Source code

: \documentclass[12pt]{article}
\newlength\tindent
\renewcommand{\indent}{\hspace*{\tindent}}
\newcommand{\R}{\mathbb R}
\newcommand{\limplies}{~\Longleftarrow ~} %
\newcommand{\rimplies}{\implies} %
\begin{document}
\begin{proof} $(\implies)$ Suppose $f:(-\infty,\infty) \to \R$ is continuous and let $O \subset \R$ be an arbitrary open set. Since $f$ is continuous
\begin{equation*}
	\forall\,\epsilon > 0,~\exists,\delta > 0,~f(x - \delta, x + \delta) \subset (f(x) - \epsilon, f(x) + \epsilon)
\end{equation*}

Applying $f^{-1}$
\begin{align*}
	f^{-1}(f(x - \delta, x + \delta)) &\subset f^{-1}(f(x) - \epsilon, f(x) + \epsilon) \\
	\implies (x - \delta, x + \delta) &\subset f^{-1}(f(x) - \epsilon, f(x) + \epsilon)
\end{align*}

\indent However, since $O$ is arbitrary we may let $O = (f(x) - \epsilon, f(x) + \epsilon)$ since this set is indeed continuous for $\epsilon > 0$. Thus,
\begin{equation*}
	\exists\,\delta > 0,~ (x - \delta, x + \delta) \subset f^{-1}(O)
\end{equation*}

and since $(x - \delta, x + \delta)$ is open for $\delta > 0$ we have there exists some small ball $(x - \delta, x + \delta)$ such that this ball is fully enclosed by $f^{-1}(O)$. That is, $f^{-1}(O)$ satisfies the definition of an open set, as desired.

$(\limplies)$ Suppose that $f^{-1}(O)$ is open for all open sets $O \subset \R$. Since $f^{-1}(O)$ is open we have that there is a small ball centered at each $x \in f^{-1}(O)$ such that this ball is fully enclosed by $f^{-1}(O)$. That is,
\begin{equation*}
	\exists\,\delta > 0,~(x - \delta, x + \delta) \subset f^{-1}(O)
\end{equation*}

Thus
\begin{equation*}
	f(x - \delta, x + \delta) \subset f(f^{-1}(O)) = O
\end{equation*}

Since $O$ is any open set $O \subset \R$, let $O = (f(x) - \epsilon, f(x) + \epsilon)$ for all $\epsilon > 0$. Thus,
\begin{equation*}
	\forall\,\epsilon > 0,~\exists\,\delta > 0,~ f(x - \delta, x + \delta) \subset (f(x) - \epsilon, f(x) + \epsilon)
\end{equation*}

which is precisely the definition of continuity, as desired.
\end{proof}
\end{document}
____________
» **TASK DIRECTIONS**
Copy down every record, keeping each one exact.

» **PROBLEM SOLUTION**
Source code

: \documentclass[12pt]{article}
\newlength\tindent
\renewcommand{\indent}{\hspace*{\tindent}}
\newcommand{\R}{\mathbb R}
\newcommand{\limplies}{~\Longleftarrow ~} %
\newcommand{\rimplies}{\implies} %
\begin{document}
\begin{proof} $(\implies)$ Suppose $f:(-\infty,\infty) \to \R$ is continuous and let $O \subset \R$ be an arbitrary open set. Since $f$ is continuous
\begin{equation*}
	\forall\,\epsilon > 0,~\exists,\delta > 0,~f(x - \delta, x + \delta) \subset (f(x) - \epsilon, f(x) + \epsilon)
\end{equation*}

Applying $f^{-1}$
\begin{align*}
	f^{-1}(f(x - \delta, x + \delta)) &\subset f^{-1}(f(x) - \epsilon, f(x) + \epsilon) \\
	\implies (x - \delta, x + \delta) &\subset f^{-1}(f(x) - \epsilon, f(x) + \epsilon)
\end{align*}

\indent However, since $O$ is arbitrary we may let $O = (f(x) - \epsilon, f(x) + \epsilon)$ since this set is indeed continuous for $\epsilon > 0$. Thus,
\begin{equation*}
	\exists\,\delta > 0,~ (x - \delta, x + \delta) \subset f^{-1}(O)
\end{equation*}

and since $(x - \delta, x + \delta)$ is open for $\delta > 0$ we have there exists some small ball $(x - \delta, x + \delta)$ such that this ball is fully enclosed by $f^{-1}(O)$. That is, $f^{-1}(O)$ satisfies the definition of an open set, as desired.

$(\limplies)$ Suppose that $f^{-1}(O)$ is open for all open sets $O \subset \R$. Since $f^{-1}(O)$ is open we have that there is a small ball centered at each $x \in f^{-1}(O)$ such that this ball is fully enclosed by $f^{-1}(O)$. That is,
\begin{equation*}
	\exists\,\delta > 0,~(x - \delta, x + \delta) \subset f^{-1}(O)
\end{equation*}

Thus
\begin{equation*}
	f(x - \delta, x + \delta) \subset f(f^{-1}(O)) = O
\end{equation*}

Since $O$ is any open set $O \subset \R$, let $O = (f(x) - \epsilon, f(x) + \epsilon)$ for all $\epsilon > 0$. Thus,
\begin{equation*}
	\forall\,\epsilon > 0,~\exists\,\delta > 0,~ f(x - \delta, x + \delta) \subset (f(x) - \epsilon, f(x) + \epsilon)
\end{equation*}

which is precisely the definition of continuity, as desired.
\end{proof}
\end{document}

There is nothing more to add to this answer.